[Try it]:
Say how many lines of the listing below include "patch". Write only that number.

___ Provided information ___

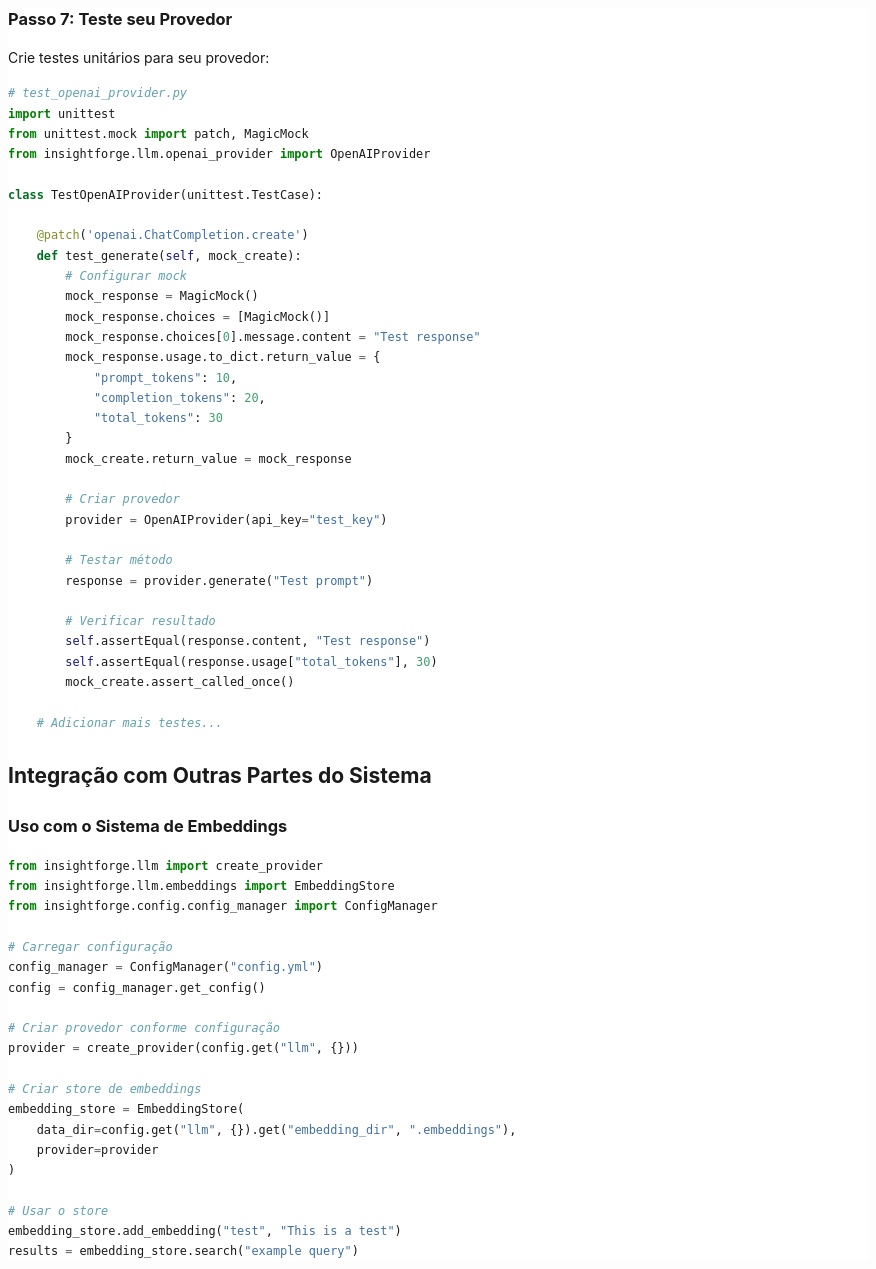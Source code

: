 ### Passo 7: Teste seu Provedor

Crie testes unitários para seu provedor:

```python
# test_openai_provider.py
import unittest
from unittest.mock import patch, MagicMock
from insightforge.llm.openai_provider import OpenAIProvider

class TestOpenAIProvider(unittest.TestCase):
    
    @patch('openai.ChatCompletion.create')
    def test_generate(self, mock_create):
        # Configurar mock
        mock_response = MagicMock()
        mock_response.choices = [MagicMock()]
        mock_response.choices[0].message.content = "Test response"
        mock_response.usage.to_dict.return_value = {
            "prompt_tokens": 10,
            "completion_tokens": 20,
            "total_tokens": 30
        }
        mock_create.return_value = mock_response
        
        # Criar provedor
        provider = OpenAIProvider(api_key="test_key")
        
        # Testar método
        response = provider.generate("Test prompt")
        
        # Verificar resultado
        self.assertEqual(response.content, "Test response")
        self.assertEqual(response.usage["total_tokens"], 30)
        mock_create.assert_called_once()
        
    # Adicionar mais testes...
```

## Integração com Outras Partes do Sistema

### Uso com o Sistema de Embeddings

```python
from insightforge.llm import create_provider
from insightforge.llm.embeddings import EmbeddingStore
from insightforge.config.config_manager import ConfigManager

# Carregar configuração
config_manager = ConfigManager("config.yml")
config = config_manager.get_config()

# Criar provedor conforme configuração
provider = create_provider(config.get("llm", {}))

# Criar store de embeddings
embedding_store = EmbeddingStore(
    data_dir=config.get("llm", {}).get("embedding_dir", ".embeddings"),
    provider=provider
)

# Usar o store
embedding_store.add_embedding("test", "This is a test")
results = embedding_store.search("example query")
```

___

[Response for this exercise]:
2